Although land ownership distantiation has been an important component to the successes of past rulers of Mexico ranging from the various stages of the Aztec Empire to the Spanish conquest and populist leaders, it has also led to the downfall of the Aztecs as well as the downfall of the Spanish colonizers. Land distantiation gives the local government great power, but it also gives governments a large responsibility to provide for residents while protecting them and their land. Throughout Mexico’s history, as corruption and bureaucracy spread rulers, towns, and municipalities have become less effective in this protection. The most recent of Mexico’s many revolutions over land ownership has seen social organizations rise to fill the place that towns and municipalities have failed. In some instances they have provided services that the government has promised but never fulfilled. In others, they have created conflicts as organizations claim lands for peasants and others who have never had a voice in the Mexican governments. Communal lands provide the basis of power for social organizations and governments of Mexico because in many instances it is the only land left for development.

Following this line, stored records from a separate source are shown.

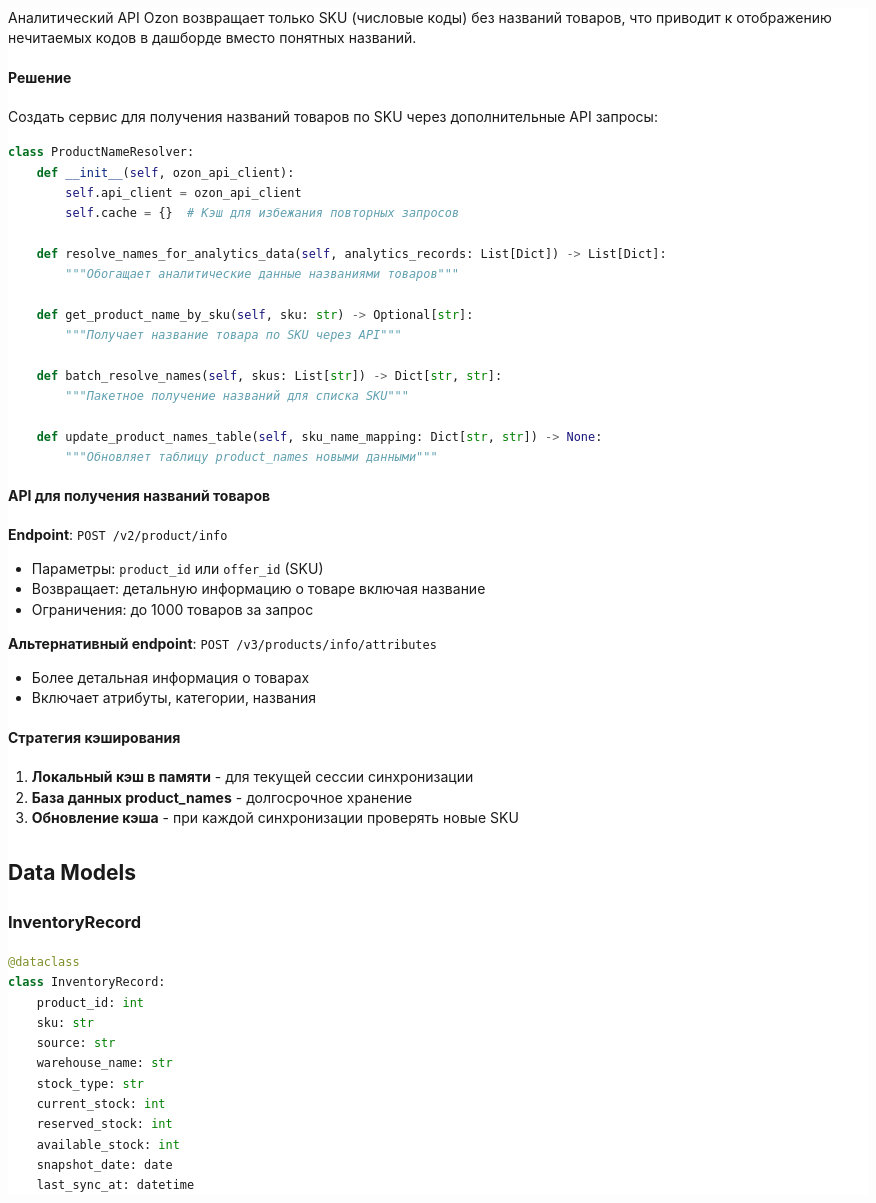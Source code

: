 Аналитический API Ozon возвращает только SKU (числовые коды) без названий товаров, что приводит к отображению нечитаемых кодов в дашборде вместо понятных названий.

#### Решение

Создать сервис для получения названий товаров по SKU через дополнительные API запросы:

```python
class ProductNameResolver:
    def __init__(self, ozon_api_client):
        self.api_client = ozon_api_client
        self.cache = {}  # Кэш для избежания повторных запросов

    def resolve_names_for_analytics_data(self, analytics_records: List[Dict]) -> List[Dict]:
        """Обогащает аналитические данные названиями товаров"""

    def get_product_name_by_sku(self, sku: str) -> Optional[str]:
        """Получает название товара по SKU через API"""

    def batch_resolve_names(self, skus: List[str]) -> Dict[str, str]:
        """Пакетное получение названий для списка SKU"""

    def update_product_names_table(self, sku_name_mapping: Dict[str, str]) -> None:
        """Обновляет таблицу product_names новыми данными"""
```

#### API для получения названий товаров

**Endpoint**: `POST /v2/product/info`

- Параметры: `product_id` или `offer_id` (SKU)
- Возвращает: детальную информацию о товаре включая название
- Ограничения: до 1000 товаров за запрос

**Альтернативный endpoint**: `POST /v3/products/info/attributes`

- Более детальная информация о товарах
- Включает атрибуты, категории, названия

#### Стратегия кэширования

1. **Локальный кэш в памяти** - для текущей сессии синхронизации
2. **База данных product_names** - долгосрочное хранение
3. **Обновление кэша** - при каждой синхронизации проверять новые SKU

## Data Models

### InventoryRecord

```python
@dataclass
class InventoryRecord:
    product_id: int
    sku: str
    source: str
    warehouse_name: str
    stock_type: str
    current_stock: int
    reserved_stock: int
    available_stock: int
    snapshot_date: date
    last_sync_at: datetime
```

This research explores the various types of land development in Mexico City’s peripheral municipalities. With the introduction of informal settlements and social organizations, a few typologies of land division and development have emerged as municipal governments attempt to transition their inefficient agricultural lands into urban organizations. We have limited the extents of our study to the municipality of Chicoloapan. It sits within a currently developing ring at the periphery of Mexico City that missed the first rounds of mass development. This is one of the main reasons we chose to study Chicoloapan. Many municipalities adjacent to the Federal District are at the tail end of their transition from agriculture to urban development – that is not to say that these municipalities are fully developed, but instead that their land is no longer agriculturally dependent – and are therefore less heterogeneous in their typologies of land use. The ring of development that includes Chicoloapan, on the other hand, is in the middle of this transition. It represents a microcosm of the rapid acceleration of development that has been occurring throughout Mexico since the mid-20th century. In Chicoloapan informal settlements, government subsidized formal settlements, agricultural land, an historical center existing since the Aztec Empire, an uninhabited forest, and a mountain range all converge. The existing ejidal agricultural lands provide a window into the distribution and organization of land throughout its history. Some lands have been developed by social organizations with the primary goal of gaining political control while others are government subsidized developments. These have been developed and driven by the private profits of developers and builders. Each of the different typologies of urban development in Chicoloapan provide different qualities of urban life as well as infrastructural, residential, and commercial distribution.